Appendix (supplementary material)

Cognitive modeling of the task's results

We employed the revised Expectancy-Valence model (rEV; Busemeyer & Stout, 2002; Yechiam & Ert, 2007), a learning model predicting the next choice ahead in repeated decision-making. The model assumes that making repeated choices from a set of alternatives generates a process of learning the expectancies of these alternatives. The individual's choice is based on subjective expectancies, namely, an incorporation of the actual experienced outcomes into a learning and decision process with three components. Each component is represented by a parameter:

1. Relative weight to gains and losses, measured by the attention-weight parameter. The subjective evaluation of the gains and/or losses obtained upon making a choice is called a valence, and denoted v(t). It is calculated as a weighted average of the gains and losses resulting from the chosen option in each trial t.

   $$v_j\left(t\right)=w\cdot win\left(t\right)-(1-w)\cdot loss\left(t\right),$$ (1)

   where win(t) and loss(t) are the amounts of money won or lost on trial t; and w is the attention weight parameter (0 ≤ w ≤ 1).
2. The rate at which recent outcomes are updated, or the relative effect of recent outcomes on the subjective expectancies formed by the decision-maker.
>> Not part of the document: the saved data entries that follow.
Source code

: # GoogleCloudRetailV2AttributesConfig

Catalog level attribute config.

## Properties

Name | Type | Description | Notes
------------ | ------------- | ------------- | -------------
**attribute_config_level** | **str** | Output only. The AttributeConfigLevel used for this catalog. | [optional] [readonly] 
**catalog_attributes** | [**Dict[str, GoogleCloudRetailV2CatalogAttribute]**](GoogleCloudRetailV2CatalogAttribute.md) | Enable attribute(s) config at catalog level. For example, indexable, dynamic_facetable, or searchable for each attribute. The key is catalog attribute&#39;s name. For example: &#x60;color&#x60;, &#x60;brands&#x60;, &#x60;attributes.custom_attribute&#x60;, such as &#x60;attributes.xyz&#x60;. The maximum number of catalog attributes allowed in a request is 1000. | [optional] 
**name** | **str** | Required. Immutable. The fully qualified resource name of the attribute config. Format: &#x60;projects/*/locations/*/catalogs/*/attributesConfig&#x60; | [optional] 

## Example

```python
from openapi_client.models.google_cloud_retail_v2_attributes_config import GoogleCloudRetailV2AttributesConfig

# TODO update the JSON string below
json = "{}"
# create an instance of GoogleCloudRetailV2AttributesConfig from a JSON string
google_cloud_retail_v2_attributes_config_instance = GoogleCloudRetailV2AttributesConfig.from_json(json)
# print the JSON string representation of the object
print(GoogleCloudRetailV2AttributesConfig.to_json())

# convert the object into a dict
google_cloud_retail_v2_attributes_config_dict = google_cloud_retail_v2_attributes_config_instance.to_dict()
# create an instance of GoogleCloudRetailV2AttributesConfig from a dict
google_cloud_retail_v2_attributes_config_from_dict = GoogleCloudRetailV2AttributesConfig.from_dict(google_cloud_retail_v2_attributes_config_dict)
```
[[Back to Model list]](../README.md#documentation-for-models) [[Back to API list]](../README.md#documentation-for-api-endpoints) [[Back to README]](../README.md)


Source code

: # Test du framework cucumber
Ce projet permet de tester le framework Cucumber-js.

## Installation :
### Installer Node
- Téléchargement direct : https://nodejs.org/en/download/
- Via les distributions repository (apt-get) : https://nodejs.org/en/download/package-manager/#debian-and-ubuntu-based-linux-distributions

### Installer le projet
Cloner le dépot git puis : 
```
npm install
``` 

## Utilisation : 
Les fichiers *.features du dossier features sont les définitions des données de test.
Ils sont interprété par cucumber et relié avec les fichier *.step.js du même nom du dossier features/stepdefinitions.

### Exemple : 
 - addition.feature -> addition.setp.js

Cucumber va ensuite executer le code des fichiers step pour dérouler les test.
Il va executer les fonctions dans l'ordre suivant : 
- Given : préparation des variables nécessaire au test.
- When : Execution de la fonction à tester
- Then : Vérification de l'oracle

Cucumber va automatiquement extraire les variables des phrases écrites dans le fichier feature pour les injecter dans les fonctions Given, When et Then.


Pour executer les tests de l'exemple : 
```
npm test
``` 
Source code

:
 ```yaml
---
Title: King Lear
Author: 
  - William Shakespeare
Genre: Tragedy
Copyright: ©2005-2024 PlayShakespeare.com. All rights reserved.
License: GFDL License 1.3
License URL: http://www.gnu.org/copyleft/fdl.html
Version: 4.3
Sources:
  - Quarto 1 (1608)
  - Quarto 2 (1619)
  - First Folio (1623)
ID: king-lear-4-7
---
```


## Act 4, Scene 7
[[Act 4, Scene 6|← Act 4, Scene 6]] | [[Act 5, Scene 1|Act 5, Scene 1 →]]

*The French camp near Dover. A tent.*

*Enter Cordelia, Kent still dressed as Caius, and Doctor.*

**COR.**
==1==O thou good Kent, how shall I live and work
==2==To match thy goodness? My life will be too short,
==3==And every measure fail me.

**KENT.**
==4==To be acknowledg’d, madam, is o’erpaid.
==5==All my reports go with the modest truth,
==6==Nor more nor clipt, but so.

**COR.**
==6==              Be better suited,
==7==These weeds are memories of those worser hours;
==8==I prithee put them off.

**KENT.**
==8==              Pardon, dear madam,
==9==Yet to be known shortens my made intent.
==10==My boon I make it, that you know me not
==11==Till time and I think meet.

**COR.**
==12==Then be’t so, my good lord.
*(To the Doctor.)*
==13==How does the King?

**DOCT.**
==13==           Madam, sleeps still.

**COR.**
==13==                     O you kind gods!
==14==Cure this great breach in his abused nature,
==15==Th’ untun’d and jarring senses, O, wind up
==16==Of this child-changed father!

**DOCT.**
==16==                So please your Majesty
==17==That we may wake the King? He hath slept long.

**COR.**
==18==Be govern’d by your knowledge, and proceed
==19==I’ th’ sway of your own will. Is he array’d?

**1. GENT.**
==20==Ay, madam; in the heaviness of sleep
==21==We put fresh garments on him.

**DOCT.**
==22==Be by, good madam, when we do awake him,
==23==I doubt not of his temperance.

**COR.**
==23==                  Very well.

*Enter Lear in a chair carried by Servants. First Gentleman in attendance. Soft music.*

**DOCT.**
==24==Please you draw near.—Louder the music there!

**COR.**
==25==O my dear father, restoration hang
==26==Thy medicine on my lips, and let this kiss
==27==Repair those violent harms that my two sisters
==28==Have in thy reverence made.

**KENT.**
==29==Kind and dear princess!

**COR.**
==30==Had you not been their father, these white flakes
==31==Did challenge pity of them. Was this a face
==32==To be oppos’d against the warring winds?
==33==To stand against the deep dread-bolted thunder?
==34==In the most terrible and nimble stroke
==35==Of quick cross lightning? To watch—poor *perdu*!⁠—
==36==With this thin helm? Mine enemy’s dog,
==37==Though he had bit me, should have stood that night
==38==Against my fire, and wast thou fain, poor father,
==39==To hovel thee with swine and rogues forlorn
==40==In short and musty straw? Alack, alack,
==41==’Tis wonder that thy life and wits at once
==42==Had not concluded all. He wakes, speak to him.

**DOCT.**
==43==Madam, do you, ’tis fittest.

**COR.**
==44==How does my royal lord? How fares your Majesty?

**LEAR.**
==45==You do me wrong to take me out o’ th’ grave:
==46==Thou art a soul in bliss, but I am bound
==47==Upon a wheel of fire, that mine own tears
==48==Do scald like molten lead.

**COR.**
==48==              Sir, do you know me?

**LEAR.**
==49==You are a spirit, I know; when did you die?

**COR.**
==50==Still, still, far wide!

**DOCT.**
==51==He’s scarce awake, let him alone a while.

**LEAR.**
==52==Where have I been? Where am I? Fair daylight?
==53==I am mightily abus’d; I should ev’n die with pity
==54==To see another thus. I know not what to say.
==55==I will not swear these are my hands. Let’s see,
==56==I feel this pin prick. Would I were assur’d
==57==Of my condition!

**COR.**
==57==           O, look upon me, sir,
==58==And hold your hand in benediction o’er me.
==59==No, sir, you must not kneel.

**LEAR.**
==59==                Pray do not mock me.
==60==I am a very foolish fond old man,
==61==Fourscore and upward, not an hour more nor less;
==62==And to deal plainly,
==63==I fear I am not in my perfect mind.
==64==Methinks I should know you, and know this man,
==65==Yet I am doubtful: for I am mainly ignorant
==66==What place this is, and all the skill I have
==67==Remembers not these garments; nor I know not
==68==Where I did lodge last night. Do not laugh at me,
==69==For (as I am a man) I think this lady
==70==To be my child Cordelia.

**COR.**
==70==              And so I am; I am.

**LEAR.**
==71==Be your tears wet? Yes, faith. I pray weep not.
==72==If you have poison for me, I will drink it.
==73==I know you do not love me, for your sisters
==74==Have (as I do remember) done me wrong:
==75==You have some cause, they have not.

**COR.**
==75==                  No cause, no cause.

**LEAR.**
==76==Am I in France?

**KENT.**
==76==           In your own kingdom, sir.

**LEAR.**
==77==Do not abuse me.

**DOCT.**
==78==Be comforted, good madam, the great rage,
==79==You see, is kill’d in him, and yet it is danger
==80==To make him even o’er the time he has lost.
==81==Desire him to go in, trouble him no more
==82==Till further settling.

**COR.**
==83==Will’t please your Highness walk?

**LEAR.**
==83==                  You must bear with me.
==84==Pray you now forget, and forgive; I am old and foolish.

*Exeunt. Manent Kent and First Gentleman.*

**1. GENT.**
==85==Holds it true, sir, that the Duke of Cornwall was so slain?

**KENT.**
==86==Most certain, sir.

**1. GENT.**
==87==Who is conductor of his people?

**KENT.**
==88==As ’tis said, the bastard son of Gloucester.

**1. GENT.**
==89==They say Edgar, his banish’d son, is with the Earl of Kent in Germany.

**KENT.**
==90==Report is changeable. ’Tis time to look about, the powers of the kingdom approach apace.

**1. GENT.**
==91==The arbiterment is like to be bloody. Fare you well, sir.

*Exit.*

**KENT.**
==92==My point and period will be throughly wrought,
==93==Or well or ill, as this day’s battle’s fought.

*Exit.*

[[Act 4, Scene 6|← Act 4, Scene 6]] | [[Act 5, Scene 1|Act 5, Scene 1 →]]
This is measured by the recency parameter. The outcomes produced by each alternative j are summarized by an expectancy score, denoted E_j (t), and updated as follows:

   $$E_j\left(t\right)=E_j(t-1)+\varphi \cdot [v\left(t\right)-E_j(t-1)],$$ (2)

   where j is the selected alternative. The recency parameter, φ, describes the degree to which subjective expectancies reflect the influence of the most recent experience relative to more distant past experiences (0 ≤ φ ≤ 1). Higher values of φ indicate a greater effect of recent information (at the expense of relying on the full past experience) on the next decision made. Low values of φ are generally more optimal.
3. The effect of expectancies on further choice, measured by the choice consistency parameter. The probability of choosing an alternative is a strength ratio of the subjective expectancy of that alternative, relative to all choice options (using Luce's rule):

   $$\mathrm{Pr}\left[G_j(t+1)\right]=\frac{e^{\theta \left(t\right)\cdot E_j\left(t\right)}}{\sum _j{e}^{\theta \left(t\right)\cdot E_j\left(t\right)}},$$ (3)

   where Pr[G_j(t)] is the probability that alternative j will be selected on trial t. The term θ (t) controls the consistency of the choice probabilities and the expectancies, where: θ (t) = c⁵ – 1, and c is the choice consistency parameter (0 ≤ c ≤ 10). Higher values of c reflect higher consistency.

Parameters are estimated based on a trial-to-trial analysis of the decision-maker's behavior in the task. The accuracy of the model is assessed by comparing its ability to predict the individual's next decision, to a prediction based on the respondent's mean choices (a baseline model). The estimation procedure is described in detail in Busmeyer and Stout (2002). The statistical test used for comparing the fit of the models is the Bayesian Information Criterion (BIC) for log likelihood differences. Positive values of the BIC statistic indicate that the cognitive model performs better than the baseline model.